1. This is a court-fee matter arising out of a reference under Section 5 of the Court Fees Act. There is no dispute about the facts relating to the present case. The sole question that arises is one of law, and relates to the amount of court-fee that would be payable on the application for the grant of a probate of the Will of one Ernest Raymond Yakchee who died on the night of the 9th/10th September 1954. The deceased had executed a Will in respect of his property on the 16th July, 1946. On 15-1-1955, en application for the grant of a Probate of the said Will was made by the Rt. Rev. Dr. L. Raymond, the Bishop of the Roman Catholic Diocese of Allahabad.

The property which was the subject-matter of the Will was valued at Rs. 5,09,179/-. The office assessed the court-fee at an amount of Rs. 31,553-3-0. This assessment having been contested by the applicant, the matter was placed before the Taxing Officer. The Taxing Officer, being of the opinion that the question involved in the case was one of general importance, referred the case to the taxing Judge for final decision. The case was heard by a learned single Judge of this Court. In the opinion of the learned single Judge, the proper court-fee payable on the petition was only Rs. 803-3-0.

In view, however, of the importance of the question involved, he directed that the file of the case be placed before the Hon'ble the Chief Justice with a suggestion that a Bench may be constituted to decide the matter. In accordance with the said suggestion, the Hon'ble the Chief Justice constituted this Bench to dispose of the matter. The case has, accordingly, come up before us today.

2. Before the hearing of the case, the learned counsel for the petitioner raised a preliminary objection to the effect that this Bench has no jurisdiction to near this case. He relied on Section 5 of the Court Fees Act, and argued that the Taxing Officer having referred the matter to the Taxing Judge, this case can only be heard by the Taxing Judge and no other Judge. I, however, find myself unable to uphold his contention. The words 'Taxing Judge' are not used in Section 5 of the Court Pees Act. All that Section 5 lays down is that when any difference arises between the Taxing Officer and the petitioner, and the Taxing Officer is of the opinion that the question is one of general importance,'he shall refer it to the final decision ofthe Chief Justice of such High Court, or ofsuch Judge of the High Court as the Chief Justiceshall appoint either generally or specially in thisbehalf.'

Under the aforesaid provision, therefore, the matter could have been decided either by the Hon'ble the Chief Justice himself or by any other Judge of the High Court whom he might appoint. This matter was originally sent to my learned brother Desai J., for decision. After hearing the matter, my learned brother directed that, as the question involved was of great importance, the file of the case be placed before the Hon'ble the Chief Justice with a suggestion that he might constitute a Bench to decide the matter.

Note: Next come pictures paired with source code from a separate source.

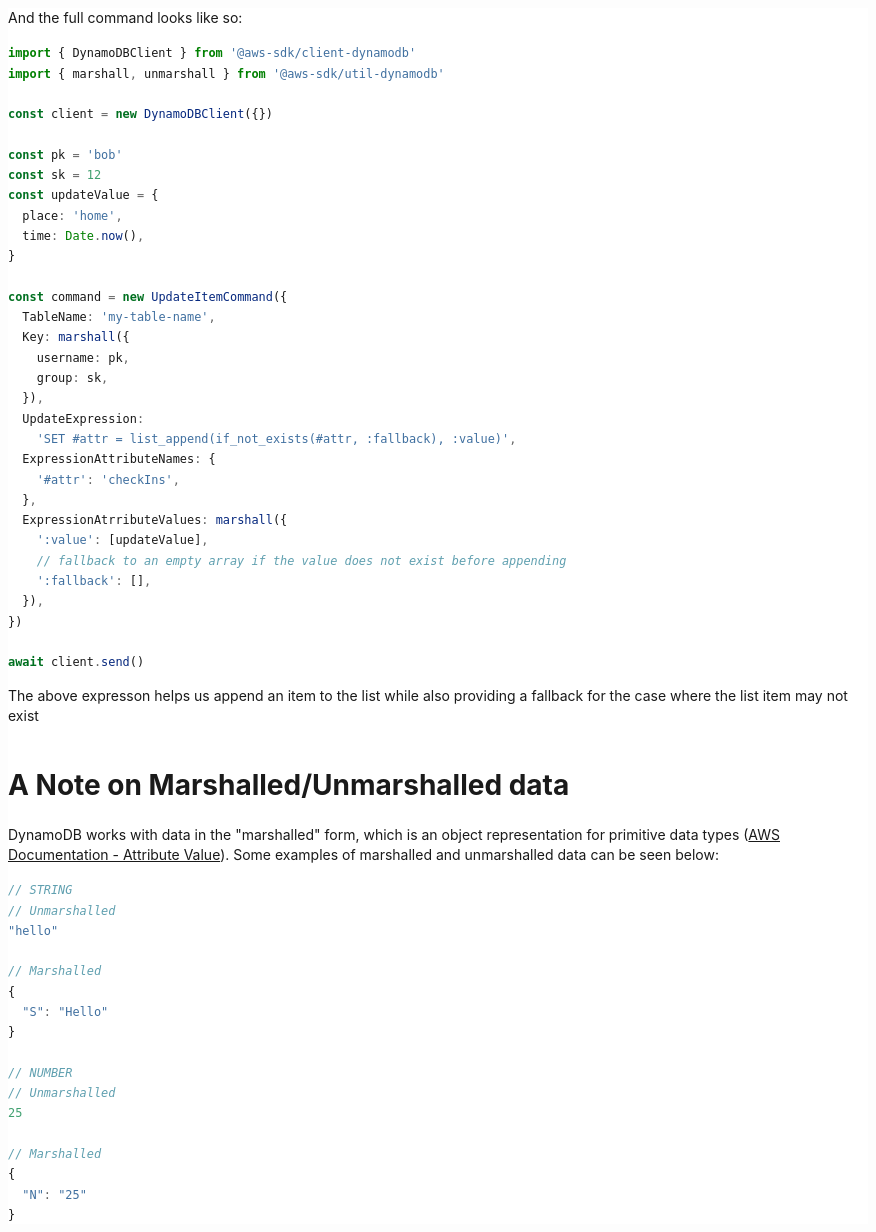 And the full command looks like so:

```ts
import { DynamoDBClient } from '@aws-sdk/client-dynamodb'
import { marshall, unmarshall } from '@aws-sdk/util-dynamodb'

const client = new DynamoDBClient({})

const pk = 'bob'
const sk = 12
const updateValue = {
  place: 'home',
  time: Date.now(),
}

const command = new UpdateItemCommand({
  TableName: 'my-table-name',
  Key: marshall({
    username: pk,
    group: sk,
  }),
  UpdateExpression:
    'SET #attr = list_append(if_not_exists(#attr, :fallback), :value)',
  ExpressionAttributeNames: {
    '#attr': 'checkIns',
  },
  ExpressionAtrributeValues: marshall({
    ':value': [updateValue],
    // fallback to an empty array if the value does not exist before appending
    ':fallback': [],
  }),
})

await client.send()
```

The above expresson helps us append an item to the list while also providing a fallback for the case where the list item may not exist

# A Note on Marshalled/Unmarshalled data

DynamoDB works with data in the "marshalled" form, which is an object representation for primitive data types ([AWS Documentation - Attribute Value](https://docs.aws.amazon.com/amazondynamodb/latest/APIReference/API_AttributeValue.html)). Some examples of marshalled and unmarshalled data can be seen below:

```ts
// STRING
// Unmarshalled
"hello"

// Marshalled
{
  "S": "Hello"
}

// NUMBER
// Unmarshalled
25

// Marshalled
{
  "N": "25"
}

```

The file of the case was, accordingly, placed before the Hon'ble the Chief Justice, and thereafter the case was fixed before the Bench.

3. Section 5 of the Court Fees Act does not prescribe any form in which the order of the Chief Justice appointing a Judge or constituting a Bench to hear a matter should be passed, The order, as the section itself shows, might be a general or special one. It might be a written or even an oral one. This Bench was constituted after the file of the case was placed before the Chief Justice with the suggestion that he should constitute a Bench for hearing this matter.

The Cause List of the Court is prepared with the approval of the Chief Justice, and it must, therefore, be taken that he has constituted this Bench to decide the question. I am, accordingly of opinion that there is no force in the preliminary objection raised by the learned counsel.

4. Coming to the merits of the case, the only Question raised before us relates to the amount of court-fee payable in respect of the application for the grant of probate of the Will relating to property valued at Rs. 5,09,179/-. The relevant provision of law dealing with this matter is contained in Schedule I of Article 11 of the Court Fees Act, The particular (provision of the Act according to which the court-fee on an application for the grant of probate is to be levied under Schedule I of Article 11 is Section 19-I(i) of the Court-fees Act, according to Section 19-I(i).

'No order entitling the Petitioner to the grant of Probate or Letters of Administration shall be made upon an application for such grant until the petitioner has filed in the Court, in the form set forth in the third schedule, a valuation, according to the market rates current on the date of the application of all the assets and liabilities of the deceased in the States, at the time of the latter's death, and the Court is satisfied that the fee mentioned in Article 11 of the first schedule has been paid on such valuation.'

A perusal of this section would indicate that it requires two things to be done. Firstly, it states that a valuation of all the assets and liabilities of the deceased at the time of the latter's death should be made according to the market rates current on the date of the application. Secondly,it lays down that after the said valuation is arrived at, a fee should be levied 'on valuation' in the manner mentioned in Article 11 of the first schedule. According to Section 19-I(i), therefore, the first step consists in making a valuation of the property, and the second step consists in making an assessment of court-fee on such valuation.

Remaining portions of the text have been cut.